All entries are to be copied verbatim, while the pictures stay out.

────────

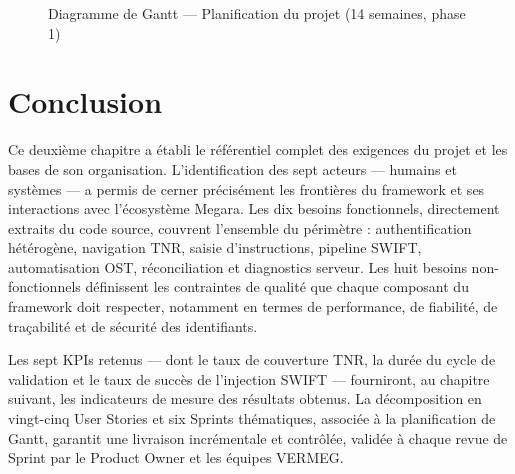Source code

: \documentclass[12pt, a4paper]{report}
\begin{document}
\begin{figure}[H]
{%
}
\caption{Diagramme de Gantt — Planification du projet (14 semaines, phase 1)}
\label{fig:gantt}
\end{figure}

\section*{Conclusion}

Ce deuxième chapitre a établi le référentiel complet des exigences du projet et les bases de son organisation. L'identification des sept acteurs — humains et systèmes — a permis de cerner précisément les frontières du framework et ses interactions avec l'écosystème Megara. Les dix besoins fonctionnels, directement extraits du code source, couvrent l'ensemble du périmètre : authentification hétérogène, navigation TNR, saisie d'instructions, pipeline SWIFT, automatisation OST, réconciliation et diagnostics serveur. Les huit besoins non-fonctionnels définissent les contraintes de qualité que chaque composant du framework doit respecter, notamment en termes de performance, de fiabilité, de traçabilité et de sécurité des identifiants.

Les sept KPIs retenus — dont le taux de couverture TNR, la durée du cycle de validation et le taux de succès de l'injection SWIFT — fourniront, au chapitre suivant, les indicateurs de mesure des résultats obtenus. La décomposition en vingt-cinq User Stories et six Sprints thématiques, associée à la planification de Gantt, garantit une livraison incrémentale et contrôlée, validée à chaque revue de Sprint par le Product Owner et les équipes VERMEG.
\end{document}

────────

**Response to the exercise:**
Source code

: \documentclass[12pt, a4paper]{report}
\begin{document}
\begin{figure}[H]
{%
}
\caption{Diagramme de Gantt — Planification du projet (14 semaines, phase 1)}
\label{fig:gantt}
\end{figure}

\section*{Conclusion}

Ce deuxième chapitre a établi le référentiel complet des exigences du projet et les bases de son organisation. L'identification des sept acteurs — humains et systèmes — a permis de cerner précisément les frontières du framework et ses interactions avec l'écosystème Megara. Les dix besoins fonctionnels, directement extraits du code source, couvrent l'ensemble du périmètre : authentification hétérogène, navigation TNR, saisie d'instructions, pipeline SWIFT, automatisation OST, réconciliation et diagnostics serveur. Les huit besoins non-fonctionnels définissent les contraintes de qualité que chaque composant du framework doit respecter, notamment en termes de performance, de fiabilité, de traçabilité et de sécurité des identifiants.

Les sept KPIs retenus — dont le taux de couverture TNR, la durée du cycle de validation et le taux de succès de l'injection SWIFT — fourniront, au chapitre suivant, les indicateurs de mesure des résultats obtenus. La décomposition en vingt-cinq User Stories et six Sprints thématiques, associée à la planification de Gantt, garantit une livraison incrémentale et contrôlée, validée à chaque revue de Sprint par le Product Owner et les équipes VERMEG.
\end{document}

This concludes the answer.